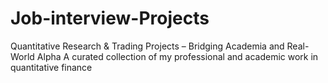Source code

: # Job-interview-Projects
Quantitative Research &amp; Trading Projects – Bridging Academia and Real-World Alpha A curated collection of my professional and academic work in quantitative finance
---
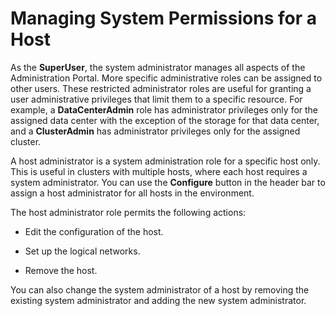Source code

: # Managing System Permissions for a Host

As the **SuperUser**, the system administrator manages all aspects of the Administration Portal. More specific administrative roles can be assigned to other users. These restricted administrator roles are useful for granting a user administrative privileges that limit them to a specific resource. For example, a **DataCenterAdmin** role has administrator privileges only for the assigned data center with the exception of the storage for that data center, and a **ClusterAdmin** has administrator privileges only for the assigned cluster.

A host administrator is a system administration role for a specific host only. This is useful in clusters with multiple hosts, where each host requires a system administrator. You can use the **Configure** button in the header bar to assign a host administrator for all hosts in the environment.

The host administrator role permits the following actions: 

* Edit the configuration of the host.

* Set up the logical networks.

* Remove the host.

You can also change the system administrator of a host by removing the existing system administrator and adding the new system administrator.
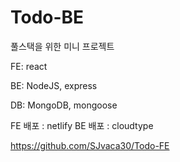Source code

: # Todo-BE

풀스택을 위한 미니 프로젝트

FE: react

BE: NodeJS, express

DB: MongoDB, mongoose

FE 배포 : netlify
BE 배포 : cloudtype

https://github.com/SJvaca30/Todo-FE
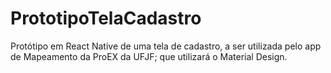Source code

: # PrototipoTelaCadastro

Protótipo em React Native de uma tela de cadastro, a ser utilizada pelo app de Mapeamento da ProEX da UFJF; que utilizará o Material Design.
---
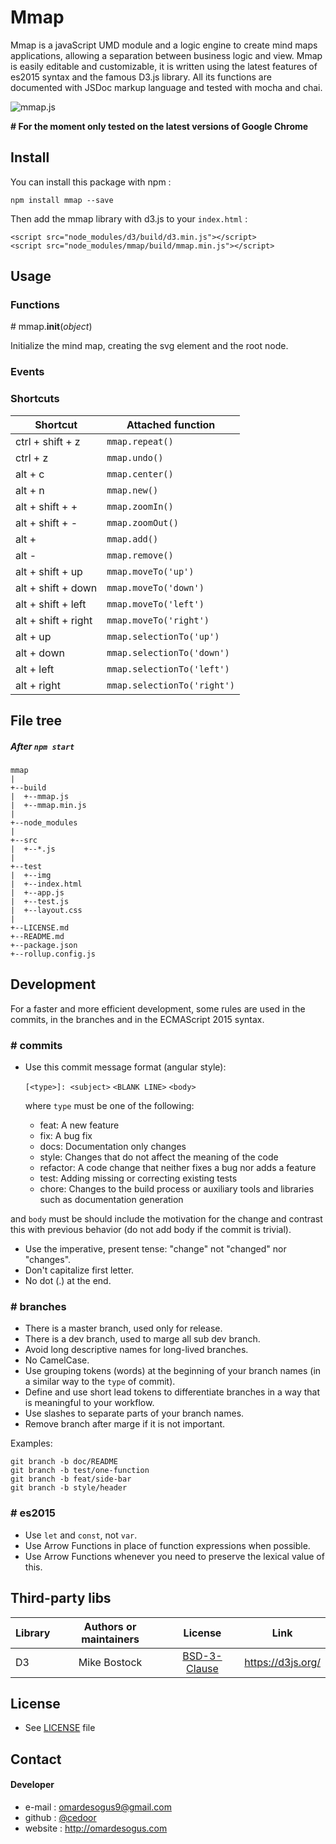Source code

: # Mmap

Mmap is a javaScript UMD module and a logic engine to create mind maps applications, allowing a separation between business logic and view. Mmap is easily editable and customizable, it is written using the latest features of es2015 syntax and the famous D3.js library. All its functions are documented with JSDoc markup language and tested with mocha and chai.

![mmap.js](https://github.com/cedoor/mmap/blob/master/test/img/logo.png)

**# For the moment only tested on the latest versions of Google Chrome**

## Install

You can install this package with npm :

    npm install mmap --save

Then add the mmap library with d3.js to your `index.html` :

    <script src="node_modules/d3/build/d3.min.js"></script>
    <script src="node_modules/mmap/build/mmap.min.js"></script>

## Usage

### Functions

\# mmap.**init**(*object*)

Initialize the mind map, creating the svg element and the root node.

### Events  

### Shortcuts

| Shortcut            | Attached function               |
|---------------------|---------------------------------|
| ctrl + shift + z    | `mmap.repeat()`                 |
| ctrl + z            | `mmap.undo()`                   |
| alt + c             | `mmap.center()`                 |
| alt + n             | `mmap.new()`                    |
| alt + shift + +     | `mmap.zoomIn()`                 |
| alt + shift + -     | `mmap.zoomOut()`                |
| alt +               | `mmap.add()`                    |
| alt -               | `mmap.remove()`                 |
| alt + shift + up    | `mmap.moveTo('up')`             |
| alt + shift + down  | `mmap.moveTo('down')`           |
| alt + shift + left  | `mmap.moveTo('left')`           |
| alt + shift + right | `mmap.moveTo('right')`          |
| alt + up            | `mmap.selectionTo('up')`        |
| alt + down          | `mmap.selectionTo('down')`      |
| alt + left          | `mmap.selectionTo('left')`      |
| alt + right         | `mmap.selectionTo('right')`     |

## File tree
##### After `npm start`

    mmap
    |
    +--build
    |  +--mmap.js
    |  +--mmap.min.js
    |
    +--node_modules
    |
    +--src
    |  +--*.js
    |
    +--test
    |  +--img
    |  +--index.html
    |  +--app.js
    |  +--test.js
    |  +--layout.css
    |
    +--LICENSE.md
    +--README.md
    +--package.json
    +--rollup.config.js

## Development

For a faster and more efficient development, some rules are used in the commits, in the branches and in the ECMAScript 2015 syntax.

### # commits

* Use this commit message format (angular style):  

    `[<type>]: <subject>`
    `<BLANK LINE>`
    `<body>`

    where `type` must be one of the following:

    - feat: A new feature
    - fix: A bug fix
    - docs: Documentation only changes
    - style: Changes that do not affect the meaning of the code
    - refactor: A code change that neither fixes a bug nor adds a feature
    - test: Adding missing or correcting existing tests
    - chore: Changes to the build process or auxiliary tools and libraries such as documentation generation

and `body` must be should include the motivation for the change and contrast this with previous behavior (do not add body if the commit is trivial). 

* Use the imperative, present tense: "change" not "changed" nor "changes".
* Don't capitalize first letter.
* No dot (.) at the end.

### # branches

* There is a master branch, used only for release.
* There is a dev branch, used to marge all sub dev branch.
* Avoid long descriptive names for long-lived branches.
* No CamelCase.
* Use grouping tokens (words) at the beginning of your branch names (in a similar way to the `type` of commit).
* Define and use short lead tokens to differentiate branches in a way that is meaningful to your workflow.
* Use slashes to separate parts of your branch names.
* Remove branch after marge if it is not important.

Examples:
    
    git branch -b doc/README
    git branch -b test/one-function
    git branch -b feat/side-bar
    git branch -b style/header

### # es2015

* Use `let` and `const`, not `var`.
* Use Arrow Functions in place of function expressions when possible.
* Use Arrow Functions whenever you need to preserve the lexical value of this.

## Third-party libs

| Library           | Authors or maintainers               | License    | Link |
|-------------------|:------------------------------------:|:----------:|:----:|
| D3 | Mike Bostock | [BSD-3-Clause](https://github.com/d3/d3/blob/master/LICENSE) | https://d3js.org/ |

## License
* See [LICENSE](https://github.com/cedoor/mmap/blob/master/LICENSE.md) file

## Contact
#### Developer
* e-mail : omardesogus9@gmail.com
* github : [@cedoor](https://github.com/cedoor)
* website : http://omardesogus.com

| TASK ITEM |
Take each line of the material that contains the word "commits" and list it.

| TASK RESULT |
For a faster and more efficient development, some rules are used in the commits, in the branches and in the ECMAScript 2015 syntax.
### # commits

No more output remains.